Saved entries
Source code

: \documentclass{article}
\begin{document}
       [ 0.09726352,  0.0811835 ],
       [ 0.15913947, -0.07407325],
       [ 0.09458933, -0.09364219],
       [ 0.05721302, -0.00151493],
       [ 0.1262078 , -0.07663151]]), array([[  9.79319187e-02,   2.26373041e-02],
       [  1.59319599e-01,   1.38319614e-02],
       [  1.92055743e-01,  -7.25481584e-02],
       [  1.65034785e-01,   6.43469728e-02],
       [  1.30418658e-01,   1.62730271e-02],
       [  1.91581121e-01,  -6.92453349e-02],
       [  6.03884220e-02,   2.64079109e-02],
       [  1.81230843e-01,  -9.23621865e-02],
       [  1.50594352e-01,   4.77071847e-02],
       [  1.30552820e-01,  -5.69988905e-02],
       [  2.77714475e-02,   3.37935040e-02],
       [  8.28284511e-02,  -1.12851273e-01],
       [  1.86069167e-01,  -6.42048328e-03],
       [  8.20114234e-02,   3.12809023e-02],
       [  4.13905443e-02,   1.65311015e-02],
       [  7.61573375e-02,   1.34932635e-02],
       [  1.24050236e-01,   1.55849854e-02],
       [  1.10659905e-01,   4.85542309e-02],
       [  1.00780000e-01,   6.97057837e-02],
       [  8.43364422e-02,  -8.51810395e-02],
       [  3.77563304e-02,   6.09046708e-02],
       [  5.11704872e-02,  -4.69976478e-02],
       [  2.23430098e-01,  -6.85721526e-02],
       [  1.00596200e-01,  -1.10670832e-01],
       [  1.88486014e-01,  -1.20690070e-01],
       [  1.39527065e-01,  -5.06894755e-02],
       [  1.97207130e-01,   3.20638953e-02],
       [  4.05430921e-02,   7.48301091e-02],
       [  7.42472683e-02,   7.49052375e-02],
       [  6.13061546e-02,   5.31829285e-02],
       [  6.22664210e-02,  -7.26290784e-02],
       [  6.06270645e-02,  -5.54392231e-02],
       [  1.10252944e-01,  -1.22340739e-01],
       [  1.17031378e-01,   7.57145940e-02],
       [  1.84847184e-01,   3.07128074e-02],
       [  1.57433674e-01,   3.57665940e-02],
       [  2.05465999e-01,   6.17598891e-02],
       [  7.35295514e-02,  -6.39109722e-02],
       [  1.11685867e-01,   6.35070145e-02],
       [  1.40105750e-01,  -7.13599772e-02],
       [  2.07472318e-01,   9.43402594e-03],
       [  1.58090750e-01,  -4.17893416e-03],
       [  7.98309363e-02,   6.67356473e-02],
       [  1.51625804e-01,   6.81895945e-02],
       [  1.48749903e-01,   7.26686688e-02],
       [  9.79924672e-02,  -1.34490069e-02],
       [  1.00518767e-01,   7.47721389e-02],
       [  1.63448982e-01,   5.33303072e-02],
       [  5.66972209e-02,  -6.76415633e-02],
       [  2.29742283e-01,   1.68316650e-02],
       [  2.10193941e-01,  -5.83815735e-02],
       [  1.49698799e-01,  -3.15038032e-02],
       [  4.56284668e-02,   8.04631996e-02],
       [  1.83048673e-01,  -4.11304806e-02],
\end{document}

_DIRECTIONS_. Produce an exact copy of the entries above.

_RESPONSE TO THE EXERCISE_.
Source code

: \documentclass{article}
\begin{document}
       [ 0.09726352,  0.0811835 ],
       [ 0.15913947, -0.07407325],
       [ 0.09458933, -0.09364219],
       [ 0.05721302, -0.00151493],
       [ 0.1262078 , -0.07663151]]), array([[  9.79319187e-02,   2.26373041e-02],
       [  1.59319599e-01,   1.38319614e-02],
       [  1.92055743e-01,  -7.25481584e-02],
       [  1.65034785e-01,   6.43469728e-02],
       [  1.30418658e-01,   1.62730271e-02],
       [  1.91581121e-01,  -6.92453349e-02],
       [  6.03884220e-02,   2.64079109e-02],
       [  1.81230843e-01,  -9.23621865e-02],
       [  1.50594352e-01,   4.77071847e-02],
       [  1.30552820e-01,  -5.69988905e-02],
       [  2.77714475e-02,   3.37935040e-02],
       [  8.28284511e-02,  -1.12851273e-01],
       [  1.86069167e-01,  -6.42048328e-03],
       [  8.20114234e-02,   3.12809023e-02],
       [  4.13905443e-02,   1.65311015e-02],
       [  7.61573375e-02,   1.34932635e-02],
       [  1.24050236e-01,   1.55849854e-02],
       [  1.10659905e-01,   4.85542309e-02],
       [  1.00780000e-01,   6.97057837e-02],
       [  8.43364422e-02,  -8.51810395e-02],
       [  3.77563304e-02,   6.09046708e-02],
       [  5.11704872e-02,  -4.69976478e-02],
       [  2.23430098e-01,  -6.85721526e-02],
       [  1.00596200e-01,  -1.10670832e-01],
       [  1.88486014e-01,  -1.20690070e-01],
       [  1.39527065e-01,  -5.06894755e-02],
       [  1.97207130e-01,   3.20638953e-02],
       [  4.05430921e-02,   7.48301091e-02],
       [  7.42472683e-02,   7.49052375e-02],
       [  6.13061546e-02,   5.31829285e-02],
       [  6.22664210e-02,  -7.26290784e-02],
       [  6.06270645e-02,  -5.54392231e-02],
       [  1.10252944e-01,  -1.22340739e-01],
       [  1.17031378e-01,   7.57145940e-02],
       [  1.84847184e-01,   3.07128074e-02],
       [  1.57433674e-01,   3.57665940e-02],
       [  2.05465999e-01,   6.17598891e-02],
       [  7.35295514e-02,  -6.39109722e-02],
       [  1.11685867e-01,   6.35070145e-02],
       [  1.40105750e-01,  -7.13599772e-02],
       [  2.07472318e-01,   9.43402594e-03],
       [  1.58090750e-01,  -4.17893416e-03],
       [  7.98309363e-02,   6.67356473e-02],
       [  1.51625804e-01,   6.81895945e-02],
       [  1.48749903e-01,   7.26686688e-02],
       [  9.79924672e-02,  -1.34490069e-02],
       [  1.00518767e-01,   7.47721389e-02],
       [  1.63448982e-01,   5.33303072e-02],
       [  5.66972209e-02,  -6.76415633e-02],
       [  2.29742283e-01,   1.68316650e-02],
       [  2.10193941e-01,  -5.83815735e-02],
       [  1.49698799e-01,  -3.15038032e-02],
       [  4.56284668e-02,   8.04631996e-02],
       [  1.83048673e-01,  -4.11304806e-02],
\end{document}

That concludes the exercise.